===== Supplied data

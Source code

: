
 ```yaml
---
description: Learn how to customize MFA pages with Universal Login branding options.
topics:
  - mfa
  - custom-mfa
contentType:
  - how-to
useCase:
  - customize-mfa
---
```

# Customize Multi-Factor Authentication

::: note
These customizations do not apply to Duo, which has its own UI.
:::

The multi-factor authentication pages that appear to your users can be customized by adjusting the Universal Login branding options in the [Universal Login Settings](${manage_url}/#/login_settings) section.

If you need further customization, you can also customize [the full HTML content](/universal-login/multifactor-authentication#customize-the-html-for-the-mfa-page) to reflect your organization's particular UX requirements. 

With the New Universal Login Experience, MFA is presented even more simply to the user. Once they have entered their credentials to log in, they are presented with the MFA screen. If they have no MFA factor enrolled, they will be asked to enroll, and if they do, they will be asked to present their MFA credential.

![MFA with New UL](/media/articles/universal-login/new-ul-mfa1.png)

==========
===== Supplied data

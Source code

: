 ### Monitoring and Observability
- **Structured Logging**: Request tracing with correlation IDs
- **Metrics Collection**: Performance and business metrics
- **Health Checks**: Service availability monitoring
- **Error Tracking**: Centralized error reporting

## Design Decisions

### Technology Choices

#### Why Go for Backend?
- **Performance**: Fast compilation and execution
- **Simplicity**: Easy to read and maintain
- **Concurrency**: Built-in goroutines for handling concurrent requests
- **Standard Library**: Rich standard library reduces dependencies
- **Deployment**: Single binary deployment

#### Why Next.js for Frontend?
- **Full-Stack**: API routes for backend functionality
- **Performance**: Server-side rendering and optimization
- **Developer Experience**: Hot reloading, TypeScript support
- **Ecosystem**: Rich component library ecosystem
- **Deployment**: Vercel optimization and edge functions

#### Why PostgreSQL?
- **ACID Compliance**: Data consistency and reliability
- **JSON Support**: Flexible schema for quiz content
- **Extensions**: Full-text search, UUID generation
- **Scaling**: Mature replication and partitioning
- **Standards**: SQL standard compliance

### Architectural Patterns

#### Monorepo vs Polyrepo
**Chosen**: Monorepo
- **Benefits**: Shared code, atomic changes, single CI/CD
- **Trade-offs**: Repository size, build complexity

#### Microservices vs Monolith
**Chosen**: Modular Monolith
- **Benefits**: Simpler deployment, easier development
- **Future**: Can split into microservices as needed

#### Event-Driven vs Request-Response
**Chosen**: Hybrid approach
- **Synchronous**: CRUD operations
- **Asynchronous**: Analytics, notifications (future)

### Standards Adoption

==========

Work order – The reply should consist solely of the lines above from the one that has "### Technology Choices" through the one that has "- **Full-Stack**: API", reproduced exactly.

Task solution –
### Technology Choices

#### Why Go for Backend?
- **Performance**: Fast compilation and execution
- **Simplicity**: Easy to read and maintain
- **Concurrency**: Built-in goroutines for handling concurrent requests
- **Standard Library**: Rich standard library reduces dependencies
- **Deployment**: Single binary deployment

#### Why Next.js for Frontend?
- **Full-Stack**: API routes for backend functionality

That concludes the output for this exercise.